*** RECORDS FOR PROCESSING Section Begins ***

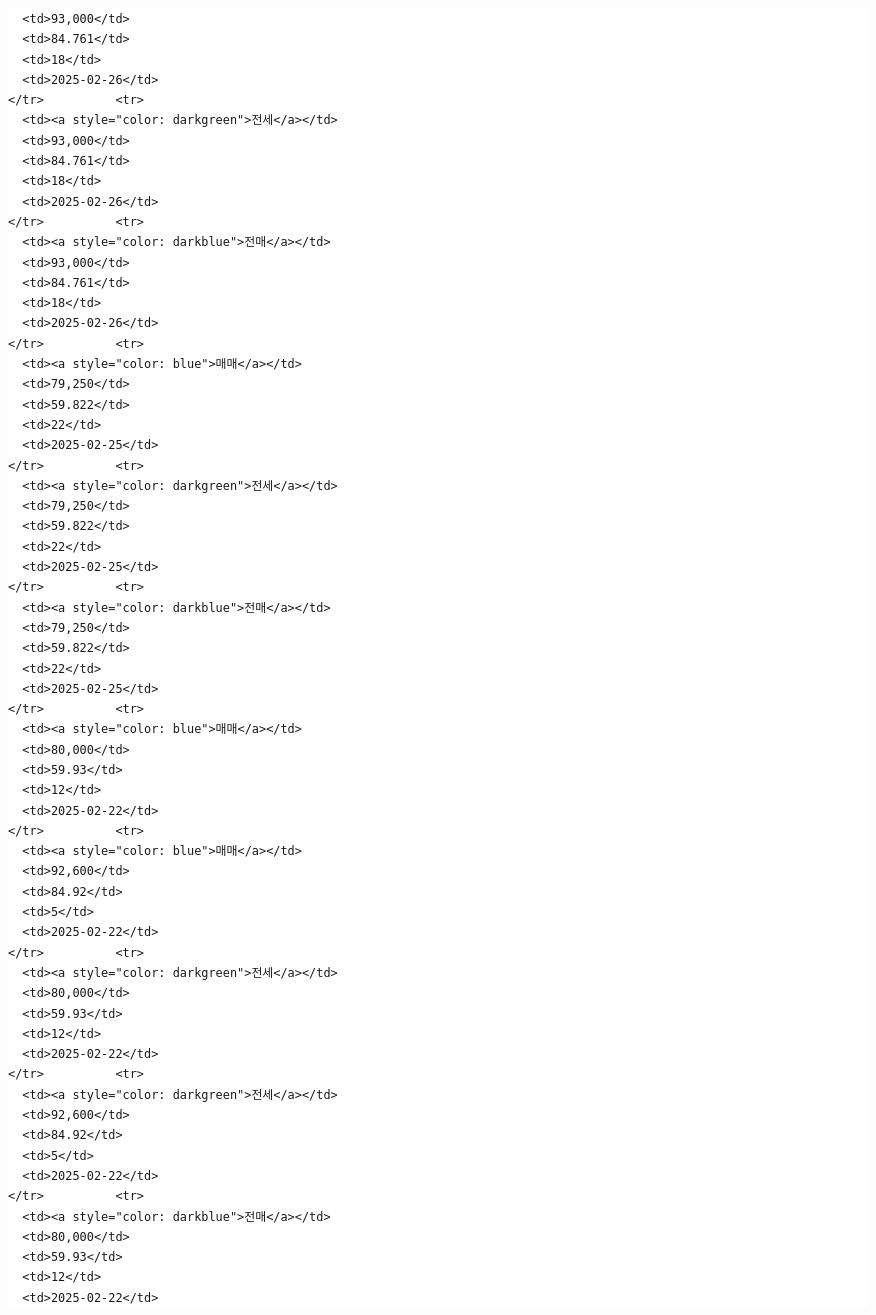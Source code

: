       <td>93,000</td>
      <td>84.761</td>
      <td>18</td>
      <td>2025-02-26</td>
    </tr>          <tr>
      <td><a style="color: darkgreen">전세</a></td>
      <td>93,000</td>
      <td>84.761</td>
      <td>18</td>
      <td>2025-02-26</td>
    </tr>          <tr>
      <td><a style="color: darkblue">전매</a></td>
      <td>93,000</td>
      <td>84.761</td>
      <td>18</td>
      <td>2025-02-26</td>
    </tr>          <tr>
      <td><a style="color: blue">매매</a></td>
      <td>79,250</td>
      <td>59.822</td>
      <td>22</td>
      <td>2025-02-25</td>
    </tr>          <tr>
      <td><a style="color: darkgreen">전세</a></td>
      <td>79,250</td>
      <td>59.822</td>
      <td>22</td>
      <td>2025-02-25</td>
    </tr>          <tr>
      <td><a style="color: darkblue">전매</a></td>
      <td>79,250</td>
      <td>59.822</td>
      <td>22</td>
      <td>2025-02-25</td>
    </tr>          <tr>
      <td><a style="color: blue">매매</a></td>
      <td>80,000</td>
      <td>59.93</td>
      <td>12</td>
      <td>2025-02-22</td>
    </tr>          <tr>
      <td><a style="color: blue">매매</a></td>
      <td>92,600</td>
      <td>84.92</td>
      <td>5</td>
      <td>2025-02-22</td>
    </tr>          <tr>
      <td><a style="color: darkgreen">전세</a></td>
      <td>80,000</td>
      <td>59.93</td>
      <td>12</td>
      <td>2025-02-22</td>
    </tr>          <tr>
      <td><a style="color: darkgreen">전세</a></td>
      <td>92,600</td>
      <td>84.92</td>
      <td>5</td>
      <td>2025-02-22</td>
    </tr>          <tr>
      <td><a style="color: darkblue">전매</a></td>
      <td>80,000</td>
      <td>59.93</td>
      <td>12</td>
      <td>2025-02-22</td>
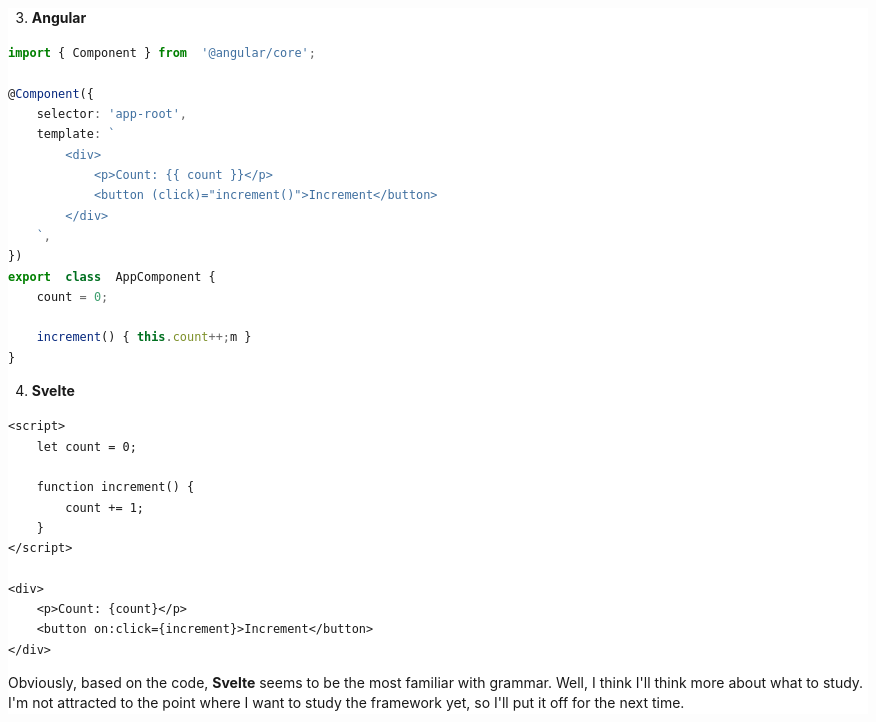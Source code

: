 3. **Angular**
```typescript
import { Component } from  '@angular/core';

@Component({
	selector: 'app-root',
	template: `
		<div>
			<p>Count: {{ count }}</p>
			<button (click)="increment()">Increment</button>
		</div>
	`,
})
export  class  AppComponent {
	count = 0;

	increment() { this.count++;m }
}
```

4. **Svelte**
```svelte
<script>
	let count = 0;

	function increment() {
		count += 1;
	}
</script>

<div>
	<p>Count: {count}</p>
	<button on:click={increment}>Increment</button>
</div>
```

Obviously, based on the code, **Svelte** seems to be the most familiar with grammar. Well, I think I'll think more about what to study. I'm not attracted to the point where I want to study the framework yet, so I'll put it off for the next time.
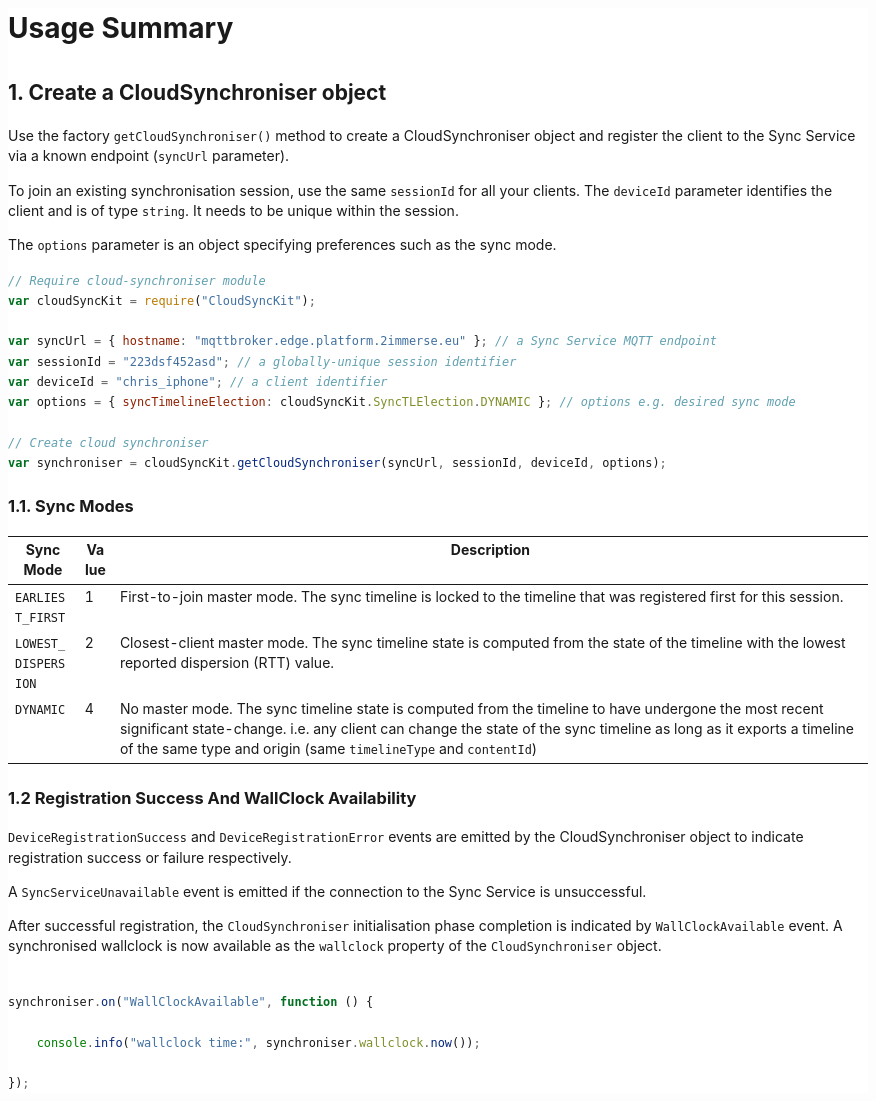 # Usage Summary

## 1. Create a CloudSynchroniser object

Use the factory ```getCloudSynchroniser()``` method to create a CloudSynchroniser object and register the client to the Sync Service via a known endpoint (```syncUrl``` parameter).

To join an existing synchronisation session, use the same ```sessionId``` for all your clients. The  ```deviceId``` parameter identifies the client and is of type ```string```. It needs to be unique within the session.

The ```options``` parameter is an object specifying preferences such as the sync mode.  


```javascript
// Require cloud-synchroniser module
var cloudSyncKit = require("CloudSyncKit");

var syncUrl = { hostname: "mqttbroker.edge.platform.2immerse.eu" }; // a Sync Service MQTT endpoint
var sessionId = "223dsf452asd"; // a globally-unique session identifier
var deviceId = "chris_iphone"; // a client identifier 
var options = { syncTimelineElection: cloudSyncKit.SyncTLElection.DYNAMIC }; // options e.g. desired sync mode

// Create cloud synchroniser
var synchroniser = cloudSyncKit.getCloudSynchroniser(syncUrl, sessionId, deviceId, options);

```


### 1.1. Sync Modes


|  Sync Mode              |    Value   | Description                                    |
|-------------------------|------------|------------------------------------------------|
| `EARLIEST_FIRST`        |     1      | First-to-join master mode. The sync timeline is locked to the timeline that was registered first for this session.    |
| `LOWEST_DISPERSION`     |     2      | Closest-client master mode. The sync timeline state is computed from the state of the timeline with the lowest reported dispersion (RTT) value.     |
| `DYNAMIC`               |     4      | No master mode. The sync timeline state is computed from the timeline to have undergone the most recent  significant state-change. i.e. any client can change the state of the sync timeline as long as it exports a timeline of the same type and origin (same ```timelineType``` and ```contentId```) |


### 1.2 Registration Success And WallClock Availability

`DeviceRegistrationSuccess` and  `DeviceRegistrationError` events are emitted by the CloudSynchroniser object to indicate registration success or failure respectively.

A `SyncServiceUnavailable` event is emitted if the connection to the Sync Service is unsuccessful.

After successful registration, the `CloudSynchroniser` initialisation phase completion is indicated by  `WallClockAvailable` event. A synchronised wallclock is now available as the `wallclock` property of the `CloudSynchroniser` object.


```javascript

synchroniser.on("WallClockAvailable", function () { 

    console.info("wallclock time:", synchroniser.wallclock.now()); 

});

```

*** RECORDS FOR PROCESSING Section Ends ***

Check each line above for the word "click", and copy the lines where it appears.

			<button (click)="increment()">Increment</button>
	<button on:click={increment}>Increment</button>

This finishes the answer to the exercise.